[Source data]
*** Block opens ***

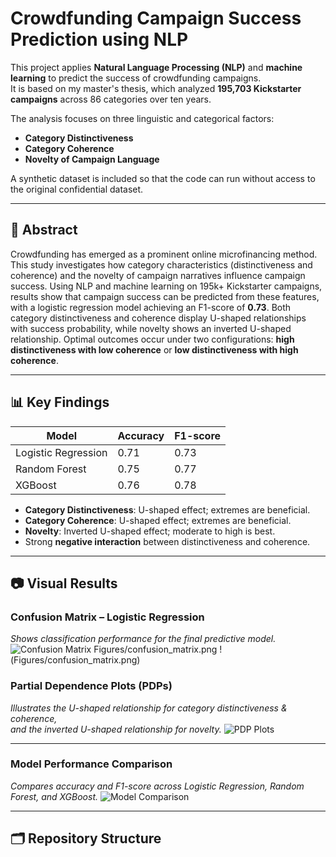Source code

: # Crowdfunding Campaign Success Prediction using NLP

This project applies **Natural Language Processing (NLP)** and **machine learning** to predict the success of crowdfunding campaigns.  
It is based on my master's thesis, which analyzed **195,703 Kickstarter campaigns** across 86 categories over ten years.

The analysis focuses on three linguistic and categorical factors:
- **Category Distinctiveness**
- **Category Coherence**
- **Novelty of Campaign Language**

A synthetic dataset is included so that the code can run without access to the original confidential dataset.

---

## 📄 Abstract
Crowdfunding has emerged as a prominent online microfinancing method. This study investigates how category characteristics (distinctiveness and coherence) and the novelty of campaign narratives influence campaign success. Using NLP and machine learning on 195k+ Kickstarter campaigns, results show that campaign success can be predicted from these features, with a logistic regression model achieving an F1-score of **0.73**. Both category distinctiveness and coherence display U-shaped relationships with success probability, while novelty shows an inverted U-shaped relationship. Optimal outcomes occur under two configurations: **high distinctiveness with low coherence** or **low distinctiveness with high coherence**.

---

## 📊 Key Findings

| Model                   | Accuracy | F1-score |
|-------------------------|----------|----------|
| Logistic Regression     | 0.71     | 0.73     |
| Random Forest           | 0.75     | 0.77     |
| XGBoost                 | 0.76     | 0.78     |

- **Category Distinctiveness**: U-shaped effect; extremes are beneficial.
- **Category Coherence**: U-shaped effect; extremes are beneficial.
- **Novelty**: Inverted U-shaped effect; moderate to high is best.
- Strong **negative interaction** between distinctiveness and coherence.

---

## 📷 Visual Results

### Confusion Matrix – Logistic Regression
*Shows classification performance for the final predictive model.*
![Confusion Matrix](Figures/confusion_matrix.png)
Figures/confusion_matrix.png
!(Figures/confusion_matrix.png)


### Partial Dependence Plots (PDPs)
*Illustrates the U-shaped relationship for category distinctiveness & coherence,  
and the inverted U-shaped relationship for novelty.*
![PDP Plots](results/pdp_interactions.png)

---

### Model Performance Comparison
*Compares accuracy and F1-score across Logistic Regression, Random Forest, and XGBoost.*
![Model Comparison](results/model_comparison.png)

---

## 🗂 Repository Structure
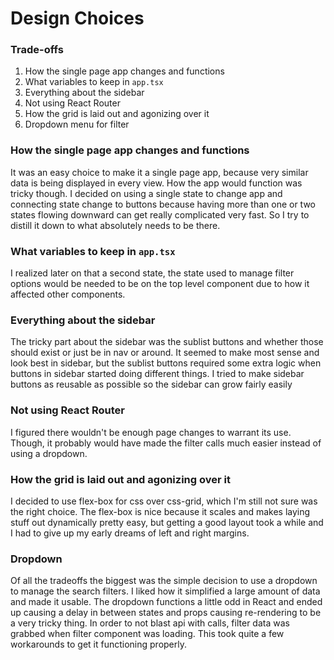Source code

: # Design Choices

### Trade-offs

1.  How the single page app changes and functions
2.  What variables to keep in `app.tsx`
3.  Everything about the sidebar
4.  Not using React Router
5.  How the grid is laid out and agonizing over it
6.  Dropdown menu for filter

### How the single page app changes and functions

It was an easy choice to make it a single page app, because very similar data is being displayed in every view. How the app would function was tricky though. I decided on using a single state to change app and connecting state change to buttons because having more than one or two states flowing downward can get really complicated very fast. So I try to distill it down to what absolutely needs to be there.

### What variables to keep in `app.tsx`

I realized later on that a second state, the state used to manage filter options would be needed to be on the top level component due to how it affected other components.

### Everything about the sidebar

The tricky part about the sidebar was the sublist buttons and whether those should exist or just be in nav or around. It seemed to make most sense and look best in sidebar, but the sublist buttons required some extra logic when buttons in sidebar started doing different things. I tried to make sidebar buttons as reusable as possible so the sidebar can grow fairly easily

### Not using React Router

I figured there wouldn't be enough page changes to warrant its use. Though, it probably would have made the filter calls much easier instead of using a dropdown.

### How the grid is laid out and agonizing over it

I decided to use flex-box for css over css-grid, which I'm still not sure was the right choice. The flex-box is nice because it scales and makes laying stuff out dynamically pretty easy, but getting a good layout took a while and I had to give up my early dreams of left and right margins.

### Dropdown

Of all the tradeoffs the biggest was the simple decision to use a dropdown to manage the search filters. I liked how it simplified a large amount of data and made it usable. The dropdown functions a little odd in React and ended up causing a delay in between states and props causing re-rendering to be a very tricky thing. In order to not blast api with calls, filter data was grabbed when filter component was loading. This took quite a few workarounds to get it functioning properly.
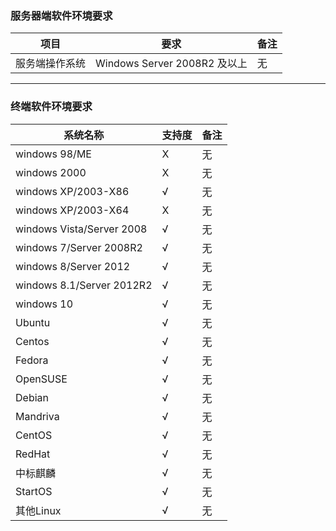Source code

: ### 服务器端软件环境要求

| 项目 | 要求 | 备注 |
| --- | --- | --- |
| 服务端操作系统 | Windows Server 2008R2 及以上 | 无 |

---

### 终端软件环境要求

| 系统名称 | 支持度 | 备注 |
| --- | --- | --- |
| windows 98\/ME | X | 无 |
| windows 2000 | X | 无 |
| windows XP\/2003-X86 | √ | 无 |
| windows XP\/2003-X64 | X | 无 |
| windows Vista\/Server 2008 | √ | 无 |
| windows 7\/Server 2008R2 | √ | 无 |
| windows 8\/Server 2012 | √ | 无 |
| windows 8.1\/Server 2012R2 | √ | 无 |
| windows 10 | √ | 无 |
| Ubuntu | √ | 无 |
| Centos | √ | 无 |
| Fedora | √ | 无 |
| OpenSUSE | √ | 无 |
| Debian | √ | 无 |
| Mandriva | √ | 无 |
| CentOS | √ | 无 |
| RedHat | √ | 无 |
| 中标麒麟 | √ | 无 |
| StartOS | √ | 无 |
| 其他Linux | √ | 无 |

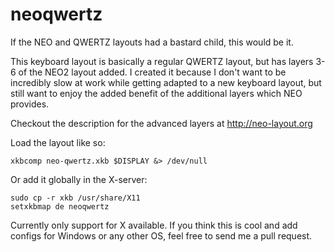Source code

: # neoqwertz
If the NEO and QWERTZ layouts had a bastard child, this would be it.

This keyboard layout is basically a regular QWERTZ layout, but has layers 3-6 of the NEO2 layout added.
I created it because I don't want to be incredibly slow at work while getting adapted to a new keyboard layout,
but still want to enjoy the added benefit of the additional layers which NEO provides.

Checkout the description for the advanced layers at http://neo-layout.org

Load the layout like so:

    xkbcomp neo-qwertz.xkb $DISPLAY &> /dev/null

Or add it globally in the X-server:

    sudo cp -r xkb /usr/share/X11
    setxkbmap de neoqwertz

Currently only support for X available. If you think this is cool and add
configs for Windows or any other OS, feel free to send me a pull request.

*** Block closes ***
*** Block opens ***

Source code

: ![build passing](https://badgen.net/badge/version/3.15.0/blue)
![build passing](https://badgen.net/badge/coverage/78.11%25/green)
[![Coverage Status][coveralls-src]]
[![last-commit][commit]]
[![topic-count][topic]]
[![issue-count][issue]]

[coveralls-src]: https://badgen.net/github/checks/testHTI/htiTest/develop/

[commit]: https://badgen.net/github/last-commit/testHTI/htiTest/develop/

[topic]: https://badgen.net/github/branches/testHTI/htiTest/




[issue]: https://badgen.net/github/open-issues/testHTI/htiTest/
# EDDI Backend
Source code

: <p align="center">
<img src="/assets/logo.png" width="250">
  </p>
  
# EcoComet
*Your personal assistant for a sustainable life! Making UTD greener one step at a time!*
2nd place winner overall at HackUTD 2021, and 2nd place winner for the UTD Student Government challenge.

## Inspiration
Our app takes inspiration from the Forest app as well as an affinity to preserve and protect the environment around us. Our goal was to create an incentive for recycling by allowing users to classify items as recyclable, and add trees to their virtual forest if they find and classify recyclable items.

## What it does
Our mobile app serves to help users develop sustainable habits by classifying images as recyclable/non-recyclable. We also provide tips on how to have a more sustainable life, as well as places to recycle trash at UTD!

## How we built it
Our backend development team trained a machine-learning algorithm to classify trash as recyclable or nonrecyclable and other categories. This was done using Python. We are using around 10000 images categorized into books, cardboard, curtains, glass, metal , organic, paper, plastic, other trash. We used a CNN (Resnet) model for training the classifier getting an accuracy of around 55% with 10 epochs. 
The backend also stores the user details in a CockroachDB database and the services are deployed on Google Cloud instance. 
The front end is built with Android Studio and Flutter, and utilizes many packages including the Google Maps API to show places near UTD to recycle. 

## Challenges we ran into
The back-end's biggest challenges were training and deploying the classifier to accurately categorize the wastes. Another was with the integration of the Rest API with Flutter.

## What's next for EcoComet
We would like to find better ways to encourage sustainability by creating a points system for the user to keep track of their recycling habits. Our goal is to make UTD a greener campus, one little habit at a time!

*** Block closes ***
*** Block opens ***

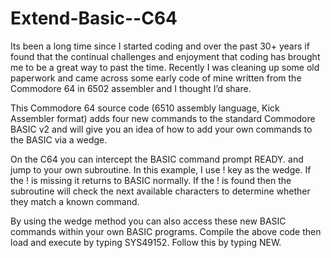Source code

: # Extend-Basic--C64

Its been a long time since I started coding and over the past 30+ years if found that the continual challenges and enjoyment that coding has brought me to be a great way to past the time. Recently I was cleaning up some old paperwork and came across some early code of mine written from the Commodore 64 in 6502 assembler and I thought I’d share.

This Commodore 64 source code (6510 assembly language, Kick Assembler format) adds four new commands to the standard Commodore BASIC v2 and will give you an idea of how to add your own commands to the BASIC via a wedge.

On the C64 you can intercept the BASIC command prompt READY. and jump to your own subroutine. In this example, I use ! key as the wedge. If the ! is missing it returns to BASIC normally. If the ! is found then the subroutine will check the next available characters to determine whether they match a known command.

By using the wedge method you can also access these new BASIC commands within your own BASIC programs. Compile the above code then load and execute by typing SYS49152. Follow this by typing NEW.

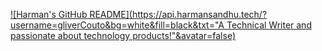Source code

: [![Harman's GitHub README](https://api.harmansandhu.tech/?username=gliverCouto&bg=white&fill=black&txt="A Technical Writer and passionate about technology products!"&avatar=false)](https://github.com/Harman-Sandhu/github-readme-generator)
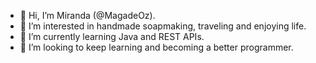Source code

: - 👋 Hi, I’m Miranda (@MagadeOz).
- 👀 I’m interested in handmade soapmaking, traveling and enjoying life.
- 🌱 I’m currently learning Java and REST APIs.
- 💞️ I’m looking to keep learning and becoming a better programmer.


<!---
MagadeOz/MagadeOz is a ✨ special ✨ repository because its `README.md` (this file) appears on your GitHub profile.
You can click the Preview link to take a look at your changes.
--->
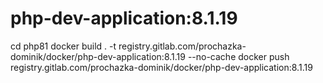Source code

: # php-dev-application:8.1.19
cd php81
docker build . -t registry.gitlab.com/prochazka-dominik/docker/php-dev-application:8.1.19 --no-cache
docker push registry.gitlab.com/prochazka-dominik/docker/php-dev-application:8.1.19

*** Block closes ***

= INSTRUCTIONS FOR THE TASK =
Using the entries above, give back exactly the line containing "### How the grid", the line containing "### Dropdown", and every line between them, and nothing else.

= SOLUTION BELOW =
### How the grid is laid out and agonizing over it

I decided to use flex-box for css over css-grid, which I'm still not sure was the right choice. The flex-box is nice because it scales and makes laying stuff out dynamically pretty easy, but getting a good layout took a while and I had to give up my early dreams of left and right margins.

### Dropdown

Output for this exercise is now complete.